Don’t you need a language to begin with to write the interpreters and such? Were the first programming languages forged entirely out of 1s and 0s? How is this even possible?
The first programming langauges were 1 and 0, or machine code. This is the most basic thing the computer understands.
A programming langauge, at its core, consist of operands and opcode. An operand is a command or an operation, and an opcode is usually soem value which you are operating with.
I don’t really know how machine code works, but at the lowest level, there is a chart of opcode. So 0 could be a move instruction, 1 could be add and so on. So you just use binary to tell the CPU which operand you are using.
Assembly is the next higher level up. If I get my theory right, when you are with a high level programming langauge, everything you do is just translates into assembly or machine code. High level programming langauge has operands and opcode too, as well as some other structures. So the code is broken down into smaller units called token, and through some algorithm, the tokens are compared to the list of operands, opcodes and pre-determined language structure, and translated into the lower language such as assembly or machine code.
Hence, what goes into writing a programming language is the design of its syntax, a parser which is able to recongise language constructs and a translator which translate the recongised language constructs into machine code/assembly.
Pretty much, but the method of input may have been different. Gears, levers and switches can represent on and off, or 1 and 0. Early machines were programmed physically, and in some cases physical programming is still used (DIP switches, etc.). Remember back in the day when you had to program a remote by flipping the little switches on the back? Same idea.
Step 1: the computer only uderstands machine code; you have to translate assembly-language instructions into pure machine code and enter it as a load of numbers.
Step 2:Programming in raw machine code, you write a program that does the above for you (an assembler), or you write a compiler that translates high-level language instructions into machine code. (or you wait for someone else to create these utilities).
Step 3: Once you have a fully-functioning compiler/assembler, you (in theory, at least) never need to touch machine code again; you can work entirely at the higher level.
In some cases, version X+1 of a programming language/compiler/IDE is created using version X of the same language/compiler/IDE - this is certainly the case with Delphi - Delphi 3 was written using Delphi 2, and so on.

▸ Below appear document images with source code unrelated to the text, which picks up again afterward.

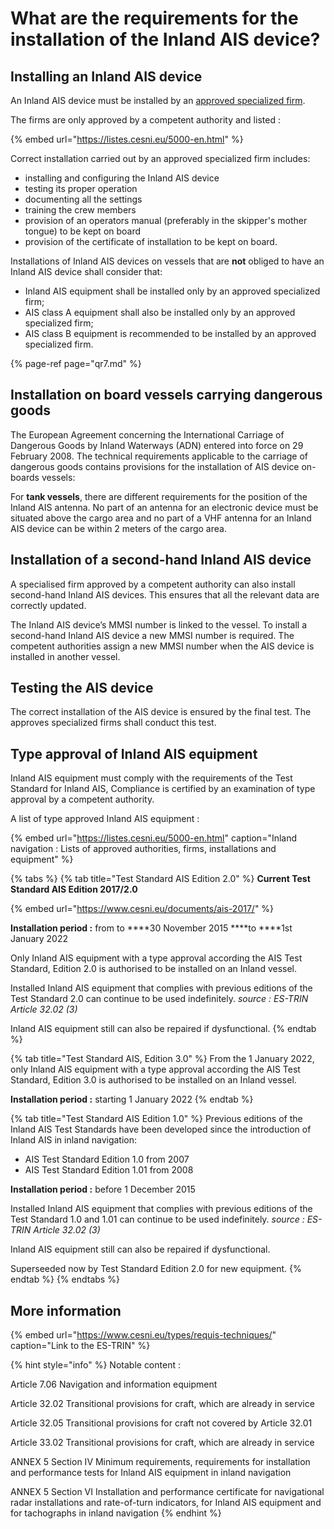 # What are the requirements for the installation of the Inland AIS device?

## Installing an Inland AIS device

An Inland AIS device must be installed by an [approved specialized firm](qr3.md#list-of-approved-installing-firms). 

The firms are only approved by a competent authority and listed :

{% embed url="https://listes.cesni.eu/5000-en.html" %}

Correct installation carried out by an approved specialized firm includes:

* installing and configuring the Inland AIS device
* testing its proper operation
* documenting all the settings
* training the crew members
* provision of an operators manual \(preferably in the skipper's mother tongue\) to be kept on board
* provision of the certificate of installation to be kept on board.

Installations of Inland AIS devices on vessels that are **not** obliged to have an Inland AIS device shall consider that:

* Inland AIS equipment shall be installed only by an approved specialized firm;
* AIS class A equipment shall also be installed only by an approved specialized firm;
* AIS class B equipment is recommended to be installed by an approved specialized firm.

{% page-ref page="qr7.md" %}

## Installation on board vessels carrying dangerous goods

The European Agreement concerning the International Carriage of Dangerous Goods by Inland Waterways \(ADN\) entered into force on 29 February 2008. The technical requirements applicable to the carriage of dangerous goods contains provisions for the installation of AIS device on-boards vessels:

For **tank vessels**, there are different requirements for the position of the Inland AIS antenna. No part of an antenna for an electronic device must be situated above the cargo area and no part of a VHF antenna for an Inland AIS device can be within 2 meters of the cargo area.

## Installation of a second-hand Inland AIS device

A specialised firm approved by a competent authority can also install second-hand Inland AIS devices. This ensures that all the relevant data are correctly updated. 

The Inland AIS device’s MMSI number is linked to the vessel. To install a second-hand Inland AIS device a new MMSI number is required. The competent authorities assign a new MMSI number when the AIS device is installed in another vessel.

## Testing the AIS device

The correct installation of the AIS device is ensured by the final test. The approves specialized firms shall conduct this test.

## Type approval of Inland AIS equipment

Inland AIS equipment must comply with the requirements of the Test Standard for Inland AIS, Compliance is certified by an examination of type approval by a competent authority.

A list of type approved Inland AIS equipment :

{% embed url="https://listes.cesni.eu/5000-en.html" caption="Inland navigation : Lists of approved authorities, firms, installations and equipment" %}

{% tabs %}
{% tab title="Test Standard AIS Edition 2.0" %}
**Current Test Standard AIS Edition 2017/2.0**

{% embed url="https://www.cesni.eu/documents/ais-2017/" %}

**Installation period :** from to ****30 November 2015 ****to ****1st January 2022

Only Inland AIS equipment with a type approval according the AIS Test Standard, Edition 2.0 is authorised to be installed on an Inland vessel. 

Installed Inland AIS equipment that complies with previous editions of the Test Standard 2.0 can continue to be used indefinitely. _source : ES-TRIN Article 32.02 \(3\)_

Inland AIS equipment still can also be repaired if dysfunctional.
{% endtab %}

{% tab title="Test Standard AIS, Edition 3.0" %}
From the 1 January 2022, only Inland AIS equipment with a type approval according the AIS Test Standard, Edition 3.0 is authorised to be installed on an Inland vessel. 

**Installation period :** starting 1 January 2022
{% endtab %}

{% tab title="Test Standard AIS Edition 1.0" %}
Previous editions of the Inland AIS Test Standards have been developed since the introduction of Inland AIS in inland navigation: 

* AIS Test Standard Edition 1.0 from 2007
* AIS Test Standard Edition 1.01 from 2008

**Installation period :** before 1 December 2015

Installed Inland AIS equipment that complies with previous editions of the Test Standard 1.0 and 1.01 can continue to be used indefinitely. _source : ES-TRIN Article 32.02 \(3\)_

Inland AIS equipment still can also be repaired if dysfunctional.

Superseeded now by Test Standard Edition 2.0 for new equipment.
{% endtab %}
{% endtabs %}

## More information

{% embed url="https://www.cesni.eu/types/requis-techniques/" caption="Link to the ES-TRIN" %}

{% hint style="info" %}
Notable content : 

Article 7.06 Navigation and information equipment

Article 32.02 Transitional provisions for craft, which are already in service

Article 32.05 Transitional provisions for craft not covered by Article 32.01

Article 33.02 Transitional provisions for craft, which are already in service

ANNEX 5 Section IV Minimum requirements, requirements for installation and performance tests for Inland AIS equipment in inland navigation

ANNEX 5 Section VI Installation and performance certificate for navigational radar installations and      rate-of-turn indicators, for Inland AIS equipment and for tachographs in inland navigation
{% endhint %}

In the early days of computers it was necessary to write the first language for a new computer architecture in machine language. It’s no longer done this way - when a new machine architecture comes along such that existing software won’t work on it, developers simply write a “cross compiler” - a compiler that runs on one machine/architecture and produces object code for a different machine. For example, if Intel came out with a Heptium XVII chip that couldn’t run code for any existing chip, they would write a compiler that ran on one of their existing chips (e.g. a Pentium) that would produce object code (machine language) for the Heptium.
This is actually step 2, and John von Neumann’s most significant contribution to the development of computing. In the early days, as XJETGIRLX alludes to, only the data lived in memory. The program was stored somewhere else, generally as hardware.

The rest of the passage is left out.